> RECORDS TO USE
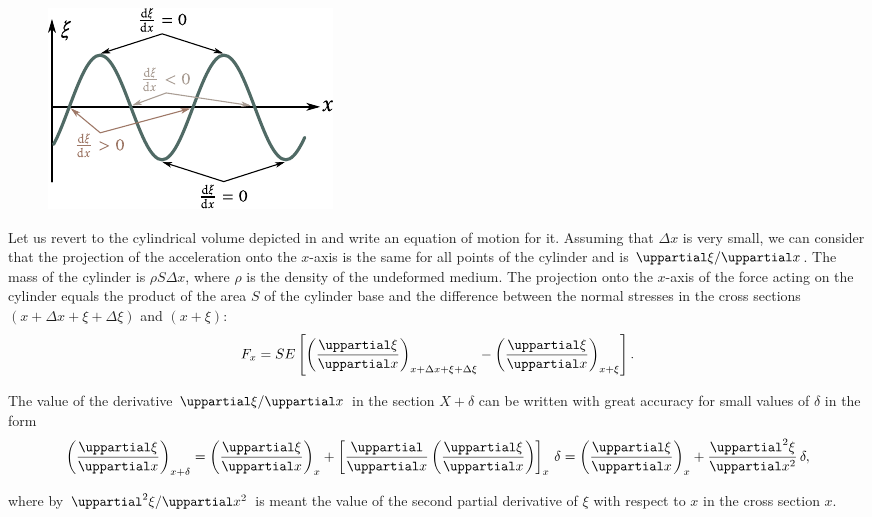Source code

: \begin{figure}[t]
	\begin{center}
		\includegraphics[scale=1.1]{figures/ch_14/fig_14_7.pdf}
		\caption[]{}
		\label{fig:14_7}
	\end{center}
	\vspace{-0.8cm}
\end{figure}

Let us revert to the cylindrical volume depicted in  and write an equation of motion for it.
Assuming that $\Delta{x}$ is very small, we can consider that the projection of the acceleration onto
the $x$-axis is the same for all points of the cylinder and is $\diffpartialin{\xi}{x}$.
The mass of the cylinder is $\rho S\Delta{x}$, where $\rho$ is the density of the undeformed medium.
The projection onto the $x$-axis of the force acting on the cylinder equals the product of the area $S$ of the cylinder base and the difference between the normal stresses in the cross sections $(x+\Delta{x} +\xi + \Delta{\xi})$ and $(x+\xi)$:
\begin{equation}\label{eq:14_32}
	F_x = SE \bracket{ \parenthesis{ \diffpartial{\xi}{x} }_{x + \Delta{x} +\xi + \Delta{\xi}} - \parenthesis{ \diffpartial{\xi}{x} }_{x + \xi} }.
\end{equation}

The value of the derivative $\diffpartialin{\xi}{x}$ in the section $X + \delta$ can be written with great accuracy for small values of $\delta$ in the form
\begin{equation}\label{eq:14_33}
	\parenthesis{ \diffpartial{\xi}{x} }_{x+\delta} = \parenthesis{ \diffpartial{\xi}{x} }_{x} + \bracket{ \diffpartial{}{x} \parenthesis{ \diffpartial{\xi}{x} } }_x\, \delta = \parenthesis{ \diffpartial{\xi}{x} }_{x} + \diffnpartial{\xi}{x}{2}\, \delta,
\end{equation}

\noindent
where by $\diffnpartialin{\xi}{x}{2}$ is meant the value of the second partial derivative of $\xi$ with respect to $x$ in the cross section $x$.

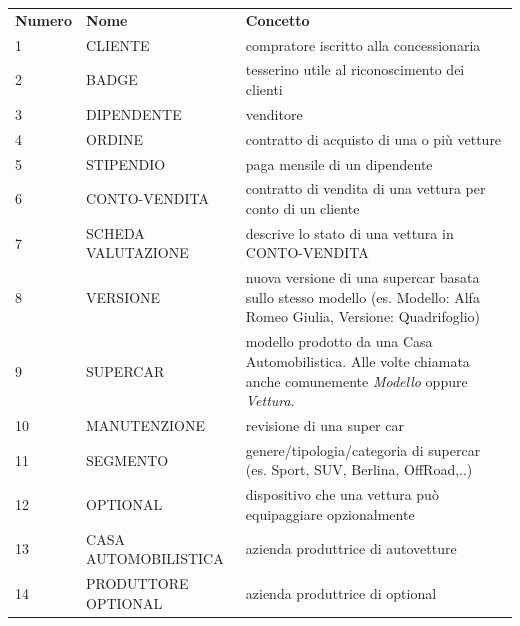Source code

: \documentclass[11pt]{article}
\begin{document}
\newpage


\renewcommand{\arraystretch}{1.5}

\begin{table}[htbp]
    \centering
    \large
    \begin{tabularx}{\linewidth}{l l X}
        \rowcolor{red!20!}
        \textbf{Numero} & \textbf{Nome} & \textbf{Concetto} \\
        1 & CLIENTE & compratore iscritto alla concessionaria \\
        2 & BADGE & tesserino utile al riconoscimento dei clienti \\
        3 & DIPENDENTE & venditore \\
        4 & ORDINE & contratto di acquisto di una o più vetture \\
        5 & STIPENDIO & paga mensile di un dipendente \\
        6 & CONTO-VENDITA & contratto di vendita di una vettura per conto
        di un cliente \\
        7 & SCHEDA VALUTAZIONE & descrive lo stato di una vettura in
        CONTO-VENDITA\\
        8 & VERSIONE & nuova versione di una supercar basata sullo stesso
        modello (es. Modello: Alfa Romeo Giulia, Versione: Quadrifoglio) \\
        9 & SUPERCAR & modello prodotto da una Casa Automobilistica. Alle
        volte chiamata anche comunemente \textit{Modello} oppure \textit{Vettura}. \\
        10 & MANUTENZIONE & revisione di una super car \\
        11 & SEGMENTO & genere/tipologia/categoria di supercar (es. Sport, SUV, Berlina, OffRoad,..)\\
        12 & OPTIONAL & dispositivo che una vettura può equipaggiare
        opzionalmente \\
        13 & CASA AUTOMOBILISTICA & azienda produttrice di autovetture \\
        14 & PRODUTTORE OPTIONAL & azienda produttrice di optional
    \end{tabularx}
    \label{tab:tabella_linguaggio}
\end{table}
\end{document}
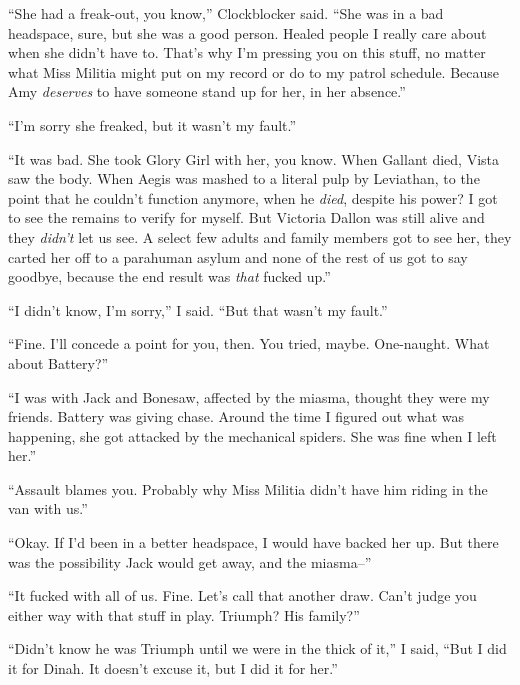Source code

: ``She had a freak-out, you know,'' Clockblocker said.  ``She was in a bad headspace, sure, but she was a good person.  Healed people I really care about when she didn't have to.  That's why I'm pressing you on this stuff, no matter what Miss Militia might put on my record or do to my patrol schedule.  Because Amy \emph{deserves} to have someone stand up for her, in her absence.''



``I'm sorry she freaked, but it wasn't my fault.''



``It was bad.  She took Glory Girl with her, you know.  When Gallant died, Vista saw the body.  When Aegis was mashed to a literal pulp by Leviathan, to the point that he couldn't function anymore, when he \emph{died}, despite his power?  I got to see the remains to verify for myself.  But Victoria Dallon was still alive and they \emph{didn't} let us see.  A select few adults and family members got to see her, they carted her off to a parahuman asylum and none of the rest of us got to say goodbye, because the end result was \emph{that} fucked up.''



``I didn't know, I'm sorry,'' I said.  ``But that wasn't my fault.''



``Fine.  I'll concede a point for you, then.  You tried, maybe.  One-naught.  What about Battery?''



``I was with Jack and Bonesaw, affected by the miasma, thought they were my friends.  Battery was giving chase.  Around the time I figured out what was happening, she got attacked by the mechanical spiders.  She was fine when I left her.''



``Assault blames you.  Probably why Miss Militia didn't have him riding in the van with us.''



``Okay.  If I'd been in a better headspace, I would have backed her up.  But there was the possibility Jack would get away, and the miasma--''



``It fucked with all of us.  Fine.  Let's call that another draw.  Can't judge you either way with that stuff in play.  Triumph?  His family?''



``Didn't know he was Triumph until we were in the thick of it,'' I said,  ``But I did it for Dinah.  It doesn't excuse it, but I did it for her.''



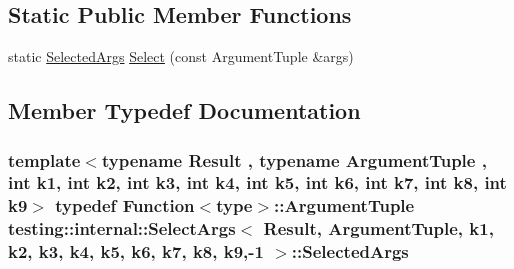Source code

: \subsection*{Static Public Member Functions}
\begin{DoxyCompactItemize}
\item 
static \hyperlink{classtesting_1_1internal_1_1_select_args_3_01_result_00_01_argument_tuple_00_01k1_00_01k2_00_01kbad6295bde1bc89afd5e3dfe4d52ae94_a620901c52dc62d8ab6ca88625cb63dc5}{Selected\+Args} \hyperlink{classtesting_1_1internal_1_1_select_args_3_01_result_00_01_argument_tuple_00_01k1_00_01k2_00_01kbad6295bde1bc89afd5e3dfe4d52ae94_abc43659bbcddb9e05c2f947d20a68706}{Select} (const Argument\+Tuple \&args)
\end{DoxyCompactItemize}


\subsection{Member Typedef Documentation}
\subsubsection[{\texorpdfstring{Selected\+Args}{SelectedArgs}}]{\setlength{\rightskip}{0pt plus 5cm}template$<$typename Result , typename Argument\+Tuple , int k1, int k2, int k3, int k4, int k5, int k6, int k7, int k8, int k9$>$ typedef {\bf Function}$<${\bf type}$>$\+::Argument\+Tuple {\bf testing\+::internal\+::\+Select\+Args}$<$ Result, Argument\+Tuple, k1, k2, k3, k4, k5, k6, k7, k8, k9,-\/1 $>$\+::{\bf Selected\+Args}}\hypertarget{classtesting_1_1internal_1_1_select_args_3_01_result_00_01_argument_tuple_00_01k1_00_01k2_00_01kbad6295bde1bc89afd5e3dfe4d52ae94_a620901c52dc62d8ab6ca88625cb63dc5}{}\label{classtesting_1_1internal_1_1_select_args_3_01_result_00_01_argument_tuple_00_01k1_00_01k2_00_01kbad6295bde1bc89afd5e3dfe4d52ae94_a620901c52dc62d8ab6ca88625cb63dc5}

> EXERCISE
Using the records above, restate word for word the lines from the one with "9 & SUPERCAR" through the one with "11 & SEGMENTO", both included.

> ANSWER SECTION
        9 & SUPERCAR & modello prodotto da una Casa Automobilistica. Alle
        volte chiamata anche comunemente \textit{Modello} oppure \textit{Vettura}. \\
        10 & MANUTENZIONE & revisione di una super car \\
        11 & SEGMENTO & genere/tipologia/categoria di supercar (es. Sport, SUV, Berlina, OffRoad,..)\\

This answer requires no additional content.